Cuando tienes quince años, pesas tan poco que tu estado crítico requiere tu ingreso y tu vida pende de un hilo, ver a una mujer morir a tu lado tal vez no sea la más ideal de las experiencias. Sé que los médicos tuvieron sus razones para ubicarme allí: decidieron ponerme en esa planta y con esa mujer como compañera de habitación porque ya no tenía edad para estar en la planta de pediatría y porque, aunque la anorexia es una enfermedad mental y lo suyo hubiera sido llevarme a psiquiatría, mi nivel de desnutrición era tan severo que necesitaban intervenirme de urgencia, y eso solo podía hacerse desde endocrinología. Aun así, admito que la experiencia me ayudó a recapacitar, a comprender un poco mejor que la muerte era algo real, que estaba cerca. De ese modo, pasé una semana completa al lado de Manuela, una mujer de unos setenta años que gritaba de dolor todas las noches, pidiendo más y más morfina, y que repetía constantemente que se quería morir.

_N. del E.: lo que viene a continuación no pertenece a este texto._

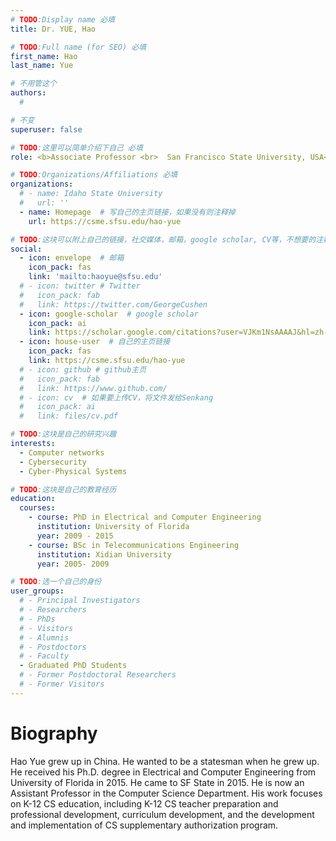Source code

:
 ```yaml
---
# TODO:Display name 必填
title: Dr. YUE, Hao 

# TODO:Full name (for SEO) 必填
first_name: Hao   
last_name: Yue

# 不用管这个
authors:
  # 

# 不变
superuser: false

# TODO:这里可以简单介绍下自己 必填
role: <b>Associate Professor <br>  San Francisco State University, USA</b>

# TODO:Organizations/Affiliations 必填
organizations:
  # - name: Idaho State University 
  #   url: ''
  - name: Homepage  # 写自己的主页链接，如果没有则注释掉
    url: https://csme.sfsu.edu/hao-yue

# TODO:这块可以附上自己的链接，社交媒体，邮箱，google scholar, CV等，不想要的注释掉即可
social:
  - icon: envelope  # 邮箱
    icon_pack: fas
    link: 'mailto:haoyue@sfsu.edu'
  # - icon: twitter # Twitter
  #   icon_pack: fab  
  #   link: https://twitter.com/GeorgeCushen
  - icon: google-scholar  # google scholar
    icon_pack: ai
    link: https://scholar.google.com/citations?user=VJKm1NsAAAAJ&hl=zh-CN
  - icon: house-user  # 自己的主页链接
    icon_pack: fas
    link: https://csme.sfsu.edu/hao-yue
  # - icon: github # github主页
  #   icon_pack: fab   
  #   link: https://www.github.com/
  # - icon: cv  # 如果要上传CV，将文件发给Senkang
  #   icon_pack: ai
  #   link: files/cv.pdf

# TODO:这块是自己的研究兴趣
interests:
  - Computer networks
  - Cybersecurity
  - Cyber-Physical Systems

# TODO:这块是自己的教育经历
education:
  courses:
    - course: PhD in Electrical and Computer Engineering
      institution: University of Florida
      year: 2009 - 2015
    - course: BSc in Telecommunications Engineering
      institution: Xidian University
      year: 2005- 2009

# TODO:选一个自己的身份
user_groups:
  # - Principal Investigators
  # - Researchers
  # - PhDs
  # - Visitors
  # - Alumnis
  # - Postdoctors
  # - Faculty
  - Graduated PhD Students
  # - Former Postdoctoral Researchers
  # - Former Visitors
---
```

<!-- TODO:写自己的Biography -->
# Biography
<!-- <p style="text-align:justify">  -->
Hao Yue grew up in China. He wanted to be a statesman when he grew up. He received his Ph.D. degree in Electrical and Computer Engineering from University of Florida in 2015. He came to SF State in 2015. He is now an Assistant Professor in the Computer Science Department. His work focuses on K-12 CS education, including K-12 CS teacher preparation and professional development, curriculum development, and the development and implementation of CS supplementary authorization program.
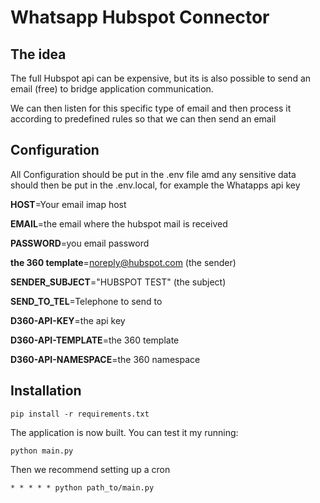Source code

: # Whatsapp Hubspot Connector

## The idea

The full Hubspot api can be expensive, but its is also possible to send an email (free) to bridge application communication.

We can then listen for this specific type of email and then process it according to predefined rules so that we can 
then send an email

## Configuration

All Configuration should be put in the .env file amd any sensitive data should then be put in the .env.local, for example the Whatapps api key

**HOST**=Your email imap host

**EMAIL**=the email where the hubspot mail is received

**PASSWORD**=you email password

**the 360 template**=noreply@hubspot.com (the sender)

**SENDER_SUBJECT**="HUBSPOT TEST" (the subject)

**SEND_TO_TEL**=Telephone to send to

**D360-API-KEY**=the api key

**D360-API-TEMPLATE**=the 360 template

**D360-API-NAMESPACE**=the 360 namespace

## Installation

```
pip install -r requirements.txt
```

The application is now built. You can test it my running:

```
python main.py
```

Then we recommend setting up a cron

```
* * * * * python path_to/main.py
```



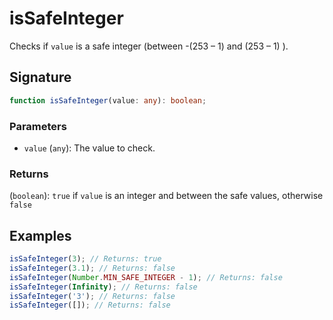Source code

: # isSafeInteger

Checks if `value` is a safe integer (between -(253 – 1) and (253 – 1) ).

## Signature

```typescript
function isSafeInteger(value: any): boolean;
```

### Parameters

- `value` (`any`): The value to check.

### Returns

(`boolean`): `true` if `value` is an integer and between the safe values, otherwise `false`

## Examples

```typescript
isSafeInteger(3); // Returns: true
isSafeInteger(3.1); // Returns: false
isSafeInteger(Number.MIN_SAFE_INTEGER - 1); // Returns: false
isSafeInteger(Infinity); // Returns: false
isSafeInteger('3'); // Returns: false
isSafeInteger([]); // Returns: false
```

Iba a echarla de menos. Hacía unos días, su nieto había estado allí de visita. Pasamos la tarde juntos, fue divertido. También echaba terriblemente de menos las tardes en el Centro de Alto Rendimiento (CAR) de León, entrenando con mis compañeras, hora tras hora, sin apenas descanso, y echaba de menos la felicidad que me envolvía cada vez que el número de la báscula bajaba. En el hospital, por supuesto, no existía la posibilidad de pesarme, aunque sabía que había ido a peor desde que había entrado, porque me lo dijeron los médicos para que me diera cuenta de la gravedad de la situación. No iban a dejarme salir de allí hasta que mi estado nutricional fuera sostenible. Si por mí fuera, los números de la báscula seguirían bajando hasta disolverse en la nada, consumiendo aquella única fuente de la que, erróneamente, obtenía satisfacción, pero de acuerdo con los médicos, familiares, entrenadoras y aquel test que a través de internet busqué con el fin de certificar aquello que ya conocía en algún lugar recóndito de mi subconsciente (es decir, que tenía anorexia), ese número no podía seguir bajando, o me pasaría algo parecido a lo que le había ocurrido a la señora con la que compartía habitación. ¿Acaso no era consciente de que yo también podía morir? Veía el dolor y el sufrimiento a mi lado, pero yo era incapaz de pensar en otra cosa que no fuera no comer.